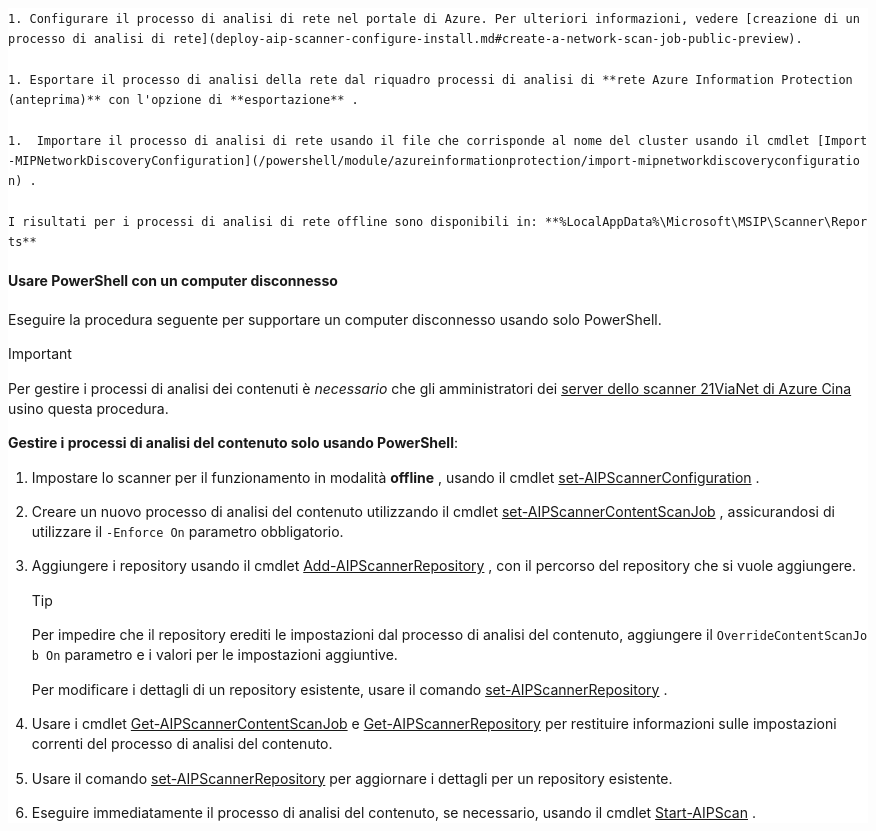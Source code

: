     1. Configurare il processo di analisi di rete nel portale di Azure. Per ulteriori informazioni, vedere [creazione di un processo di analisi di rete](deploy-aip-scanner-configure-install.md#create-a-network-scan-job-public-preview).
    
    1. Esportare il processo di analisi della rete dal riquadro processi di analisi di **rete Azure Information Protection (anteprima)** con l'opzione di **esportazione** . 
    
    1.  Importare il processo di analisi di rete usando il file che corrisponde al nome del cluster usando il cmdlet [Import-MIPNetworkDiscoveryConfiguration](/powershell/module/azureinformationprotection/import-mipnetworkdiscoveryconfiguration) .  
    
    I risultati per i processi di analisi di rete offline sono disponibili in: **%LocalAppData%\Microsoft\MSIP\Scanner\Reports**

#### <a name="use-powershell-with-a-disconnected-computer"></a>Usare PowerShell con un computer disconnesso

Eseguire la procedura seguente per supportare un computer disconnesso usando solo PowerShell.

> [!IMPORTANT]
> Per gestire i processi di analisi dei contenuti è *necessario* che gli amministratori dei [server dello scanner 21ViaNet di Azure Cina](/microsoft-365/admin/services-in-china/parity-between-azure-information-protection#manage-azure-information-protection-content-scan-jobs) usino questa procedura.
> 

**Gestire i processi di analisi del contenuto solo usando PowerShell**:

1. Impostare lo scanner per il funzionamento in modalità **offline** , usando il cmdlet [set-AIPScannerConfiguration](/powershell/module/azureinformationprotection/set-aipscannerconfiguration) .

1. Creare un nuovo processo di analisi del contenuto utilizzando il cmdlet [set-AIPScannerContentScanJob](/powershell/module/azureinformationprotection/set-aipscannercontentscanjob) , assicurandosi di utilizzare il `-Enforce On` parametro obbligatorio.

1. Aggiungere i repository usando il cmdlet [Add-AIPScannerRepository](/powershell/module/azureinformationprotection/add-aipscannerrepository) , con il percorso del repository che si vuole aggiungere.

    > [!TIP]
    > Per impedire che il repository erediti le impostazioni dal processo di analisi del contenuto, aggiungere il `OverrideContentScanJob On` parametro e i valori per le impostazioni aggiuntive.
    >
    > Per modificare i dettagli di un repository esistente, usare il comando [set-AIPScannerRepository](/powershell/module/azureinformationprotection/set-aipscannerrepository) .
    >
 
1. Usare i cmdlet [Get-AIPScannerContentScanJob](/powershell/module/azureinformationprotection/get-aipscannercontentscanjob) e [Get-AIPScannerRepository](/powershell/module/azureinformationprotection/get-aipscannerrepository) per restituire informazioni sulle impostazioni correnti del processo di analisi del contenuto. 

1. Usare il comando [set-AIPScannerRepository](/powershell/module/azureinformationprotection/set-aipscannerrepository) per aggiornare i dettagli per un repository esistente.

1. Eseguire immediatamente il processo di analisi del contenuto, se necessario, usando il cmdlet [Start-AIPScan](/powershell/module/azureinformationprotection/start-aipscan) .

------------

WORK INSTRUCTIONS: Find the word "contenuto" in the records, and report each line that has it.

RESPONSE BELOW:
**Gestire i processi di analisi del contenuto solo usando PowerShell**:
1. Creare un nuovo processo di analisi del contenuto utilizzando il cmdlet [set-AIPScannerContentScanJob](/powershell/module/azureinformationprotection/set-aipscannercontentscanjob) , assicurandosi di utilizzare il `-Enforce On` parametro obbligatorio.
    > Per impedire che il repository erediti le impostazioni dal processo di analisi del contenuto, aggiungere il `OverrideContentScanJob On` parametro e i valori per le impostazioni aggiuntive.
1. Usare i cmdlet [Get-AIPScannerContentScanJob](/powershell/module/azureinformationprotection/get-aipscannercontentscanjob) e [Get-AIPScannerRepository](/powershell/module/azureinformationprotection/get-aipscannerrepository) per restituire informazioni sulle impostazioni correnti del processo di analisi del contenuto. 
1. Eseguire immediatamente il processo di analisi del contenuto, se necessario, usando il cmdlet [Start-AIPScan](/powershell/module/azureinformationprotection/start-aipscan) .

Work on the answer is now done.